#### [TASK TO CARRY OUT]
Exactly copy the final stretch of the listing below: the line with "A work-in-progress tool" and every line after it.

#### [MATERIAL SUPPLIED]
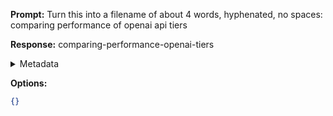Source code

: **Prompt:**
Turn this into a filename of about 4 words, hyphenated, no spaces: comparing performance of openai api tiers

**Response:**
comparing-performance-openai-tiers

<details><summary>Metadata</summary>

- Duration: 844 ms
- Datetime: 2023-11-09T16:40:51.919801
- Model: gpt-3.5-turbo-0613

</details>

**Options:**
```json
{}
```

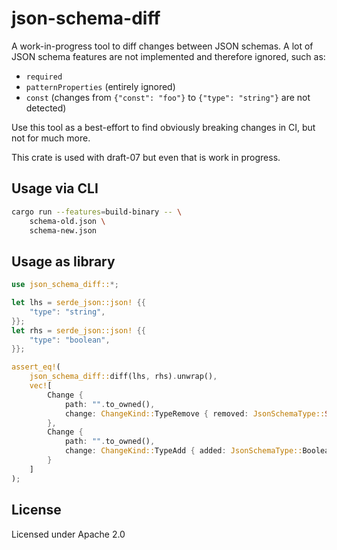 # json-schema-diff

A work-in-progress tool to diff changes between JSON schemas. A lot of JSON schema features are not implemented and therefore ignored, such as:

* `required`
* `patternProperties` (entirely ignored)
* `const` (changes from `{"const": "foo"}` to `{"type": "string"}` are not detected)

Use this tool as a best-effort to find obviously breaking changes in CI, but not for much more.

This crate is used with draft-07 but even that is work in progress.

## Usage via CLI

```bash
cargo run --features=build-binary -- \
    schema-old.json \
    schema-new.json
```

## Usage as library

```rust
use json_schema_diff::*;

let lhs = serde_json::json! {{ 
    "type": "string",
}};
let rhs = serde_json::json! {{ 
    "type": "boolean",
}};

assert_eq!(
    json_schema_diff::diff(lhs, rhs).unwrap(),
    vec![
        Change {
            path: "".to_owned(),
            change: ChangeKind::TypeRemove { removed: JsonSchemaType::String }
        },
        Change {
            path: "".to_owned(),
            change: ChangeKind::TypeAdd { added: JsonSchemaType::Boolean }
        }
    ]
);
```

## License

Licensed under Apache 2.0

#### [TASK ANSWER]
A work-in-progress tool to diff changes between JSON schemas. A lot of JSON schema features are not implemented and therefore ignored, such as:

* `required`
* `patternProperties` (entirely ignored)
* `const` (changes from `{"const": "foo"}` to `{"type": "string"}` are not detected)

Use this tool as a best-effort to find obviously breaking changes in CI, but not for much more.

This crate is used with draft-07 but even that is work in progress.

## Usage via CLI

```bash
cargo run --features=build-binary -- \
    schema-old.json \
    schema-new.json
```

## Usage as library

```rust
use json_schema_diff::*;

let lhs = serde_json::json! {{ 
    "type": "string",
}};
let rhs = serde_json::json! {{ 
    "type": "boolean",
}};

assert_eq!(
    json_schema_diff::diff(lhs, rhs).unwrap(),
    vec![
        Change {
            path: "".to_owned(),
            change: ChangeKind::TypeRemove { removed: JsonSchemaType::String }
        },
        Change {
            path: "".to_owned(),
            change: ChangeKind::TypeAdd { added: JsonSchemaType::Boolean }
        }
    ]
);
```

## License

Licensed under Apache 2.0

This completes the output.